━━ DATA EXCERPTS ━━

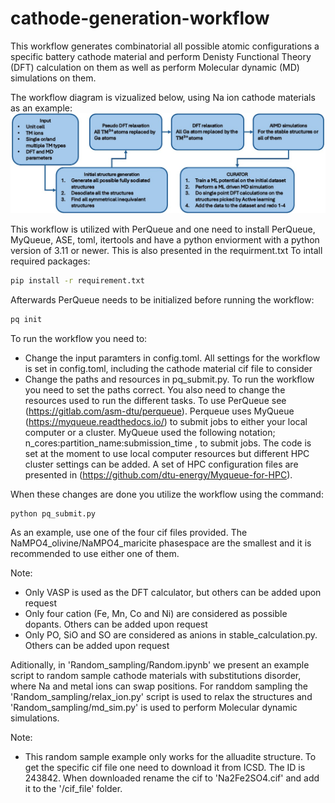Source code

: # cathode-generation-workflow

This workflow generates combinatorial all possible atomic configurations a specific battery cathode material and perform Denisty Functional Theory (DFT) calculation on them as well as perform Molecular dynamic (MD) simulations on them.

The workflow diagram is vizualized below, using Na ion cathode materials as an example:
![plot](workflow.jpg)

This workflow is utilized with PerQueue and one need to install PerQueue, MyQueue, ASE, toml, itertools and have a python enviorment with a python version of 3.11 or newer. This is also presented in the requirment.txt
To intall required packages:
```bash
pip install -r requirement.txt
```

Afterwards PerQueue needs to be initialized before running the workflow:
```bash
pq init
```

To run the workflow you need to:
- Change the input paramters in config.toml. All settings for the workflow is set in config.toml, including the cathode material cif file to consider
- Change the paths and resources in pq_submit.py. To run the workflow you need to set the paths correct. You also need to change the resources used to run the different tasks. To use PerQueue see (https://gitlab.com/asm-dtu/perqueue). Perqueue uses MyQueue (https://myqueue.readthedocs.io/) to submit jobs to either your local computer or a cluster. MyQueue used the following notation;  n_cores:partition_name:submission_time , to submit jobs. The code is set at the moment to use local computer resources but different HPC cluster settings can be added. A set of HPC configuration files are presented in (https://github.com/dtu-energy/Myqueue-for-HPC). 

When these changes are done you utilize the workflow using the command:
```
python pq_submit.py
```
As an example, use one of the four cif files provided. The NaMPO4_olivine/NaMPO4_maricite phasespace are the smallest and it is recommended to use either one of them.

Note: 
- Only VASP is used as the DFT calculator, but others can be added upon request
- Only four cation (Fe, Mn, Co and Ni) are considered as possible dopants. Others can be added upon request
- Only PO, SiO and SO are considered as anions in stable_calculation.py. Others can be added upon request

Aditionally, in 'Random_sampling/Random.ipynb' we present an example script to random sample cathode materials with substitutions disorder, where Na and metal ions can swap positions. For randdom sampling the 'Random_sampling/relax_ion.py' script is used to relax the structures and 'Random_sampling/md_sim.py' is used to perform Molecular dynamic simulations.

Note:
- This random sample example only works for the alluadite structure. To get the specific cif file one need to download it from ICSD. The ID is 243842. When downloaded rename the cif to 'Na2Fe2SO4.cif' and add it to the '/cif_file' folder.
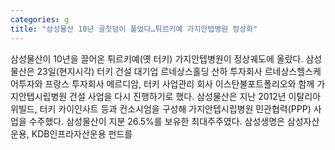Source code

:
 ```yaml
---
categories: g
title: "삼성물산 10년 골칫덩이 풀었다…튀르키예 가지안텝병원 정상화"
---
```

 삼성물산이 10년을 끌어온 튀르키예(옛 터키) 가지안텝병원이 정상궤도에 올랐다. 삼성물산은 23일(현지시각) 터키 건설 대기업 르네상스홀딩 산하 투자회사 르네상스헬스케어투자와 프랑스 투자회사 메르디암, 터키 사업관리 회사 이스탄불포트폴리오와 함께 가지안텝시립병원 건설 사업을 다시 진행하기로 했다. 삼성물산은 지난 2012년 이탈리아 위빌드, 터키 카이인사트 등과 컨소시엄을 구성해 가지안텝시립병원 민관협력(PPP) 사업을 수주했다. 삼성물산이 지분 26.5%를 보유한 최대주주였다. 삼성생명은 삼성자산운용, KDB인프라자산운용 펀드를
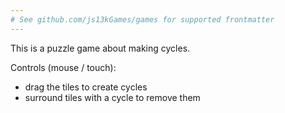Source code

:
 ```yaml
---
# See github.com/js13kGames/games for supported frontmatter
---
```

This is a puzzle game about making cycles. 

Controls (mouse / touch):
- drag the tiles to create cycles
- surround tiles with a cycle to remove them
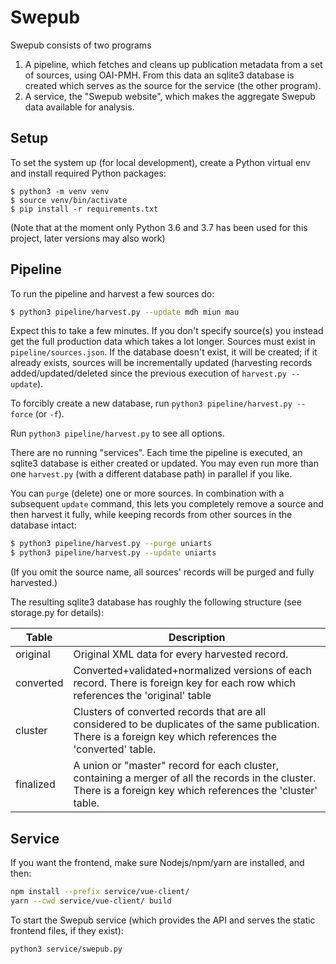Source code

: # Swepub

Swepub consists of two programs

1. A pipeline, which fetches and cleans up publication metadata from a set of sources, using OAI-PMH. From this data an sqlite3 database is created which serves as the source for the service (the other program).
1. A service, the "Swepub website", which makes the aggregate Swepub data available for analysis.

## Setup

To set the system up (for local development), create a Python virtual env and install required Python packages:
```
$ python3 -m venv venv
$ source venv/bin/activate
$ pip install -r requirements.txt
```

(Note that at the moment only Python 3.6 and 3.7 has been used for this project, later versions may also work)

## Pipeline

To run the pipeline and harvest a few sources do:

```bash
$ python3 pipeline/harvest.py --update mdh miun mau
```

Expect this to take a few minutes. If you don't specify source(s) you instead get the full production data which takes a lot longer. Sources must exist in `pipeline/sources.json`. If the database doesn't exist, it will be created; if it already exists, sources will be incrementally updated (harvesting records added/updated/deleted since the previous execution of `harvest.py --update`).

To forcibly create a new database, run `python3 pipeline/harvest.py --force` (or `-f`).

Run `python3 pipeline/harvest.py` to see all options. 

There are no running "services". Each time the pipeline is executed, an sqlite3 database is either created or updated. You may even run more than one `harvest.py` (with a different database path) in parallel if you like.

You can `purge` (delete) one or more sources. In combination with a subsequent `update` command, this lets you completely remove a source and then harvest it fully, while keeping records from other sources in the database intact:

```bash
$ python3 pipeline/harvest.py --purge uniarts
$ python3 pipeline/harvest.py --update uniarts
```

(If you omit the source name, all sources' records will be purged and fully harvested.)

The resulting sqlite3 database has roughly the following structure (see storage.py for details):

| Table | Description |
| --- | --- |
|original| Original XML data for every harvested record. |
|converted| Converted+validated+normalized versions of each record. There is foreign key for each row which references the 'original' table |
|cluster| Clusters of converted records that are all considered to be duplicates of the same publication. There is a foreign key which references the 'converted' table. |
|finalized| A union or "master" record for each cluster, containing a merger of all the records in the cluster. There is a foreign key which references the 'cluster' table. |


## Service

If you want the frontend, make sure Nodejs/npm/yarn are installed, and then:

```bash
npm install --prefix service/vue-client/
yarn --cwd service/vue-client/ build
```

To start the Swepub service (which provides the API and serves the static frontend files, if they exist):

```bash
python3 service/swepub.py
```

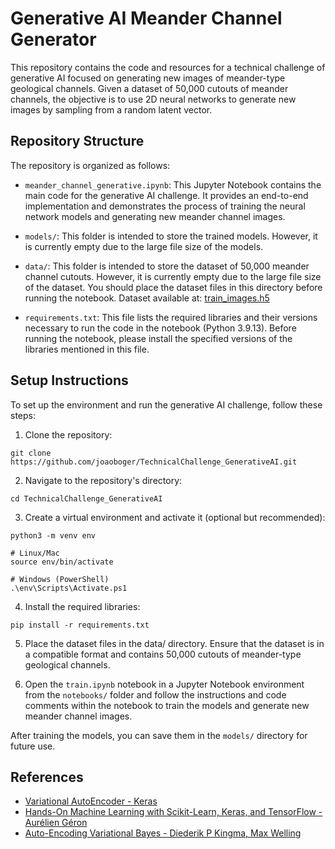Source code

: # Generative AI Meander Channel Generator

This repository contains the code and resources for a technical challenge of generative AI focused on generating new images of meander-type geological channels. Given a dataset of 50,000 cutouts of meander channels, the objective is to use 2D neural networks to generate new images by sampling from a random latent vector.

## Repository Structure

The repository is organized as follows:

- `meander_channel_generative.ipynb`: This Jupyter Notebook contains the main code for the generative AI challenge. It provides an end-to-end implementation and demonstrates the process of training the neural network models and generating new meander channel images.

- `models/`: This folder is intended to store the trained models. However, it is currently empty due to the large file size of the models.

- `data/`: This folder is intended to store the dataset of 50,000 meander channel cutouts. However, it is currently empty due to the large file size of the dataset. You should place the dataset files in this directory before running the notebook. Dataset available at: [train_images.h5](https://objectstorage.sa-saopaulo-1.oraclecloud.com/p/P_szcpDhMTSHw_9tkSysaRu3B8mKFLQG0p4OCGNDgAsOqVhgJED3ZJCH5PxG5OsD/n/grrjnyzvhu1t/b/General_ltrace_files/o/train_images.h5)

- `requirements.txt`: This file lists the required libraries and their versions necessary to run the code in the notebook (Python 3.9.13). Before running the notebook, please install the specified versions of the libraries mentioned in this file.

## Setup Instructions

To set up the environment and run the generative AI challenge, follow these steps:

1. Clone the repository:

```shell
git clone https://github.com/joaoboger/TechnicalChallenge_GenerativeAI.git
```

2. Navigate to the repository's directory:

```shell
cd TechnicalChallenge_GenerativeAI
```

3. Create a virtual environment and activate it (optional but recommended):

```shell
python3 -m venv env

# Linux/Mac
source env/bin/activate

# Windows (PowerShell)
.\env\Scripts\Activate.ps1
```

4. Install the required libraries:

```shell
pip install -r requirements.txt
```

5. Place the dataset files in the data/ directory. Ensure that the dataset is in a compatible format and contains 50,000 cutouts of meander-type geological channels.

6. Open the `train.ipynb` notebook in a Jupyter Notebook environment from the `notebooks/` folder and follow the instructions and code comments within the notebook to train the models and generate new meander channel images.

After training the models, you can save them in the `models/` directory for future use.

## References

- [Variational AutoEncoder - Keras](https://keras.io/examples/generative/vae/)
- [Hands-On Machine Learning with Scikit-Learn, Keras, and TensorFlow - Aurélien Géron](https://www.amazon.com/Hands-Machine-Learning-Scikit-Learn-TensorFlow/dp/1492032646)
- [Auto-Encoding Variational Bayes - Diederik P Kingma, Max Welling](https://arxiv.org/abs/1312.6114)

━━━

REQUIREMENT: Beginning with the first line of the entries above, repeat each line word for word until the line with "This workflow is" has been given too. Omit the pictures.

WRITTEN ANSWER:
Source code

: # cathode-generation-workflow

This workflow generates combinatorial all possible atomic configurations a specific battery cathode material and perform Denisty Functional Theory (DFT) calculation on them as well as perform Molecular dynamic (MD) simulations on them.

The workflow diagram is vizualized below, using Na ion cathode materials as an example:
![plot](workflow.jpg)

This workflow is utilized with PerQueue and one need to install PerQueue, MyQueue, ASE, toml, itertools and have a python enviorment with a python version of 3.11 or newer. This is also presented in the requirment.txt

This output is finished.